In the OpenShift console, navigate to Monitoring → Dashboards and search for the dashboard of your desired Quay registry instance:
The dashboard shows various statistics including:
- The number of Organizations, Repositories, Users and Robot accounts
- CPU Usage and Max Memory Usage
- Rates of Image Pulls and Pushes, and Authentication requests
- API request rate
You can see the underlying metrics behind the Quay dashboard, by accessing Monitoring → Metrics in the UI. In the Expression field, enter the text
quay_ to see the list of metrics available:
Select a sample metric, for example,
This metric shows the number of organizations in the registry, and it is directly surfaced in the dashboard as well.
An alert is raised if the Quay pods restart too often. The alert can be configured by accessing the Alerting rules tab from Monitoring → Alerting in the consol UI and searching for the Quay-specific alert:
Select the QuayPodFrequentlyRestarting rule detail to configure the alert:
7.2. Clair for Red Hat Quay
Clair v4 (Clair) is an open source application that leverages static code analyses for parsing image content and reporting vulnerabilities affecting the content.
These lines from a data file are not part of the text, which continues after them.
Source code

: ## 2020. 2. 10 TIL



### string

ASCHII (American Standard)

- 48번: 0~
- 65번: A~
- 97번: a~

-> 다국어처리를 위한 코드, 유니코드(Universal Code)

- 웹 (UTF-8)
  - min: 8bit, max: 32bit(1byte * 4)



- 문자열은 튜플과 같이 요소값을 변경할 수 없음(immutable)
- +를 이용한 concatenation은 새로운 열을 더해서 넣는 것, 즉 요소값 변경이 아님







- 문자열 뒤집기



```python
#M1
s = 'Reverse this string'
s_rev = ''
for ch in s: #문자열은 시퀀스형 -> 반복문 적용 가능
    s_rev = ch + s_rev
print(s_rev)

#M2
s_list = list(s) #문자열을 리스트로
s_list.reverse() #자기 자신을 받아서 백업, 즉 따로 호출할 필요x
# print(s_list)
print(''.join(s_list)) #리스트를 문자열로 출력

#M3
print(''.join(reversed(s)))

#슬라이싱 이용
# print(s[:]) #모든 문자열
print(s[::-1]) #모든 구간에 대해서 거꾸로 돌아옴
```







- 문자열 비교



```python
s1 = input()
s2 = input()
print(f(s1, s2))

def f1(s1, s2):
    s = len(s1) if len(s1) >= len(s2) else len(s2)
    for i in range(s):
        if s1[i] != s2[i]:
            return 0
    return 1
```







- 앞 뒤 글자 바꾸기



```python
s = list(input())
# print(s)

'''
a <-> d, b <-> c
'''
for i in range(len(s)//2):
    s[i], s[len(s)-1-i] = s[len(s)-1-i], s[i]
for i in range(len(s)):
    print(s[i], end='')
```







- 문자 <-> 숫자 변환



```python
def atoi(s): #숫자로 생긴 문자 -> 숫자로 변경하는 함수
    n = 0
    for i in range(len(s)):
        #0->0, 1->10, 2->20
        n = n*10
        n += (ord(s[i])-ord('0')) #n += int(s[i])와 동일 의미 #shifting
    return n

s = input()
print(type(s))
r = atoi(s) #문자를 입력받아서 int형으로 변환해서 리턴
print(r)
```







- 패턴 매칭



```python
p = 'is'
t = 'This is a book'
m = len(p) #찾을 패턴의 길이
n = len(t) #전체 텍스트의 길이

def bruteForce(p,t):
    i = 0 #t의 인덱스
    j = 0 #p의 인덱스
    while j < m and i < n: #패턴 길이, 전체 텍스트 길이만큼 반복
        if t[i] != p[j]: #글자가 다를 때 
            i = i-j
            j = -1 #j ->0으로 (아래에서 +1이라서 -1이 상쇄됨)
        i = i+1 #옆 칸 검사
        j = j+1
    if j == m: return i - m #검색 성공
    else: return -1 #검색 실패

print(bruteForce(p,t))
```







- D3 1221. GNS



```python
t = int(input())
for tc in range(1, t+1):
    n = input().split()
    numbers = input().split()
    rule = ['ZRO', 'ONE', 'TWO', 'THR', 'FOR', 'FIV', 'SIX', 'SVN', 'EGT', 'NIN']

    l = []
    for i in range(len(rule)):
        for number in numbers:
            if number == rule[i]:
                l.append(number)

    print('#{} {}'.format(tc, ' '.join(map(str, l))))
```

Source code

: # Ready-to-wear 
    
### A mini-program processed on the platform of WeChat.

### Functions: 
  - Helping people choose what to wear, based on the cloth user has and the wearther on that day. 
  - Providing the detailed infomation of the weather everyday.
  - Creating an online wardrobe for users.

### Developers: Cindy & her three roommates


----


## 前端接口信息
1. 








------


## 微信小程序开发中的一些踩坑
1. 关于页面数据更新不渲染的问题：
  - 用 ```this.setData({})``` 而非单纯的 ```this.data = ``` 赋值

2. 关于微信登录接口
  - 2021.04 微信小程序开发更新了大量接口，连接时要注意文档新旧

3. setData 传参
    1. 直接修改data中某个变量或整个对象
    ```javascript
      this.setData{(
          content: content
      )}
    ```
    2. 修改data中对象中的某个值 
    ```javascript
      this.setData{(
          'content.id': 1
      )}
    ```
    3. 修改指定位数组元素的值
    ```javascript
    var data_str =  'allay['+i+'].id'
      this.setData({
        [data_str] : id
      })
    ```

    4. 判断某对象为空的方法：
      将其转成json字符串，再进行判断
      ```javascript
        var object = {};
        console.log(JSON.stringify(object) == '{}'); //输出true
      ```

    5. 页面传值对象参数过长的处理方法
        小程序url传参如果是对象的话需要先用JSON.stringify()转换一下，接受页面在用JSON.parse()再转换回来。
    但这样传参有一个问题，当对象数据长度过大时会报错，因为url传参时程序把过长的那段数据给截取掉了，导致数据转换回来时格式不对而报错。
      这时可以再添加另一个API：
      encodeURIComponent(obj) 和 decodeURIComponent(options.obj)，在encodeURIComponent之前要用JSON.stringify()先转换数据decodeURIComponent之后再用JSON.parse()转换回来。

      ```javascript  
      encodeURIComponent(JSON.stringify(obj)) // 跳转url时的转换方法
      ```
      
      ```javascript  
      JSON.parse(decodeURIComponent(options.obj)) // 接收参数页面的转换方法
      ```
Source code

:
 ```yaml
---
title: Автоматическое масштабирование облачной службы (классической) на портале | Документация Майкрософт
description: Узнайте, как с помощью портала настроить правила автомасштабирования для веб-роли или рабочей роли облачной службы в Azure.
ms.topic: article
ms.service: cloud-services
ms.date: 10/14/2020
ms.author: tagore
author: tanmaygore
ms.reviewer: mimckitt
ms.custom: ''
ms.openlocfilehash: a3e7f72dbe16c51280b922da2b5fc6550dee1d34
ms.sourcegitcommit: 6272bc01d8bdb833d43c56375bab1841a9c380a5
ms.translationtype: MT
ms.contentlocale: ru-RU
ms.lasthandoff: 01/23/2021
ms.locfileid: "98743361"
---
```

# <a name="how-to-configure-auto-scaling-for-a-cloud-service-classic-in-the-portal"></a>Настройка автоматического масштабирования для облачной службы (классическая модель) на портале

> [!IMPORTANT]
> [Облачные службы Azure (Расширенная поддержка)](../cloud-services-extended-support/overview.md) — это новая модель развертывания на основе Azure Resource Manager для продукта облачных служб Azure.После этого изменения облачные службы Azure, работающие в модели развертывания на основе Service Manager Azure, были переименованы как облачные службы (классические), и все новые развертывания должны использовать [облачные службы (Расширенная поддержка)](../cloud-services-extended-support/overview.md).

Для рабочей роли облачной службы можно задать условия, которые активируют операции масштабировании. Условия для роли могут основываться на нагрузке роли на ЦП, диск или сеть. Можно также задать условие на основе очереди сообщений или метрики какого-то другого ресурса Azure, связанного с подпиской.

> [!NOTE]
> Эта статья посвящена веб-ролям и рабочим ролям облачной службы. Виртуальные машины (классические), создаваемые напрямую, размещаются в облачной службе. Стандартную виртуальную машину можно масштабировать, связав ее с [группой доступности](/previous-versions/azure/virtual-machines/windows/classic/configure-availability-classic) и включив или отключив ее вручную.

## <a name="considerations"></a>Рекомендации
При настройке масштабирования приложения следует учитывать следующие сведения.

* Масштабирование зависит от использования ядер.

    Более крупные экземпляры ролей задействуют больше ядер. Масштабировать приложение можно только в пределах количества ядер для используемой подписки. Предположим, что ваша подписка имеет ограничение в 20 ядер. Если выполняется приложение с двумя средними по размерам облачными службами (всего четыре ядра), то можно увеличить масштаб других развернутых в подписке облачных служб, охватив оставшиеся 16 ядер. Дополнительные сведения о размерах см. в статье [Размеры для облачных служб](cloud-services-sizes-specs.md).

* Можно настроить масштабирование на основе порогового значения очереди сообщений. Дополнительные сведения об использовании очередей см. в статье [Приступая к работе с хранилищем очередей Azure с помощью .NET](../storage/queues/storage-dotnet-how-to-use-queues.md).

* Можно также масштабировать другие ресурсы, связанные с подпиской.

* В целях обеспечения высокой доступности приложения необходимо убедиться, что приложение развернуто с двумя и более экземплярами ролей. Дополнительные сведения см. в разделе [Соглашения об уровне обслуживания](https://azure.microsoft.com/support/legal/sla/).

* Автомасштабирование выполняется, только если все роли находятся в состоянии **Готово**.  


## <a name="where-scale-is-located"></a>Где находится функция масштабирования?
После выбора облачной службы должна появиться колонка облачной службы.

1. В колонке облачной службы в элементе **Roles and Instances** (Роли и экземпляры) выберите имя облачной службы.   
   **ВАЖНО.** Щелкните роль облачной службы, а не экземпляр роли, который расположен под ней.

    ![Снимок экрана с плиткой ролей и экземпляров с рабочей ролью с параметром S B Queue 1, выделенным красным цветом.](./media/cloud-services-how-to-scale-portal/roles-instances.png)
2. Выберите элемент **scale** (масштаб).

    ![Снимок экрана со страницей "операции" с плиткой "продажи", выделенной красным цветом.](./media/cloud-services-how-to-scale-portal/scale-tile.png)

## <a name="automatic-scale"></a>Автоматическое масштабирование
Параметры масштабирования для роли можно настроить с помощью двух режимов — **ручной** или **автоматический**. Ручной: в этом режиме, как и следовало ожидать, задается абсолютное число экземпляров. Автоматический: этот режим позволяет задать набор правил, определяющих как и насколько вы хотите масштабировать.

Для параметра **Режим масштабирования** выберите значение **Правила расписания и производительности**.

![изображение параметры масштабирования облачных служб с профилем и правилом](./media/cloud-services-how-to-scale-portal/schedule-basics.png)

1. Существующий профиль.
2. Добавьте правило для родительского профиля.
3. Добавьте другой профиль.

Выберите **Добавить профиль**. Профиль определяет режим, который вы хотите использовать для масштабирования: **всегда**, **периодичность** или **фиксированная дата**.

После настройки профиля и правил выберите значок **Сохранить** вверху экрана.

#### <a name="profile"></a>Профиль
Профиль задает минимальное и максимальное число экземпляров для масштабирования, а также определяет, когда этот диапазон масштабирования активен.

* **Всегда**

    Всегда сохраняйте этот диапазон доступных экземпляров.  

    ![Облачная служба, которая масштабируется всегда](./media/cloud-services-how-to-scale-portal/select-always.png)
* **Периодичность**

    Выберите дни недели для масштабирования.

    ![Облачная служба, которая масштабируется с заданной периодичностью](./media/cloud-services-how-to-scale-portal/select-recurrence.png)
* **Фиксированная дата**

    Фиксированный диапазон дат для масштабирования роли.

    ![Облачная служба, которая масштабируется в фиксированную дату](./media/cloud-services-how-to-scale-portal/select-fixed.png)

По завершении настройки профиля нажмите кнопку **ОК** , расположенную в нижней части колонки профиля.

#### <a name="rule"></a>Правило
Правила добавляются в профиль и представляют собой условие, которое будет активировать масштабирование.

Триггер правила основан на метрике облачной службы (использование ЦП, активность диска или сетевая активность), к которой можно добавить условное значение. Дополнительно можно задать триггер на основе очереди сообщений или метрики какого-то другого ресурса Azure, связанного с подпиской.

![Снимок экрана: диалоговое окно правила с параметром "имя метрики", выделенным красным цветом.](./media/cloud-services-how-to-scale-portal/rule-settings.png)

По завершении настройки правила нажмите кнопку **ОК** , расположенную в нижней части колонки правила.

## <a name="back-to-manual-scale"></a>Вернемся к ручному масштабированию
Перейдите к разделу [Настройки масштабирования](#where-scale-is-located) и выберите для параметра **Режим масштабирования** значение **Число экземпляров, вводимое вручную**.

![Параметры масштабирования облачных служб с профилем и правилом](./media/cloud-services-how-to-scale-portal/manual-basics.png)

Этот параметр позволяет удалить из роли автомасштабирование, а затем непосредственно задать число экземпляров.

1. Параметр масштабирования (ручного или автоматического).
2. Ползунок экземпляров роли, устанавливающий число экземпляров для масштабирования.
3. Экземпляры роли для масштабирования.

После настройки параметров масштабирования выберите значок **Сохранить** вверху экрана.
Clair is packaged with Red Hat Quay and can be used in both standalone and Operator deployments. It can be run in highly scalable configurations, where components can be scaled separately as appropriate for enterprise environments.
7.2.1. Clair vulnerability databases
Clair uses the following vulnerability databases to report for issues in your images:
- Ubuntu Oval database
- Debian Oval database
- Red Hat Enterprise Linux (RHEL) Oval database
- SUSE Oval database
- Oracle Oval database
- Alpine SecDB database
- VMWare Photon OS database
- Amazon Web Services (AWS) UpdateInfo
- Pyup.io (Python) database
For information about how Clair does security mapping with the different databases, see ClairCore Severity Mapping.
7.2.2. Clair on OpenShift Container Platform
To set up Clair v4 (Clair) on a Red Hat Quay deployment on OpenShift Container Platform, it is recommended to use the Red Hat Quay Operator. By default, the Red Hat Quay Operator will install or upgrade a Clair deployment along with your Red Hat Quay deployment and configure Clair automatically.
7.2.3. Testing Clair
Use the following procedure to test Clair on either a standalone Red Hat Quay deployment, or on an OpenShift Container Platform Operator-based deployment.
- You have deployed the Clair container image.
Pull a sample image by entering the following command:
$ podman pull ubuntu:20.04
Tag the image to your registry by entering the following command:
$ sudo podman tag docker.io/library/ubuntu:20.04 <quay-server.example.com>/<user-name>/ubuntu:20.04
Push the image to your Red Hat Quay registry by entering the following command:
$ sudo podman push --tls-verify=false quay-server.example.com/quayadmin/ubuntu:20.04
- Log in to your Red Hat Quay deployment through the UI.
- Click the repository name, for example, quayadmin/ubuntu.
In the navigation pane, click Tags.
Click the image report, for example, 45 medium, to show a more detailed report:
7.3. Federal Information Processing Standard (FIPS) readiness and compliance
The Federal Information Processing Standard (FIPS) developed by the National Institute of Standards and Technology (NIST) is regarded as the highly regarded for securing and encrypting sensitive data, notably in highly regulated areas such as banking, healthcare, and the public sector. Red Hat Enterprise Linux (RHEL) and OpenShift Container Platform support the FIPS standard by providing a FIPS mode, in which the system only allows usage of specific FIPS-validated cryptographic modules like
openssl. This ensures FIPS compliance.
Red Hat Quay supports running on FIPS-enabled RHEL and OpenShift Container Platform environments from Red Hat Quay version 3.5.0.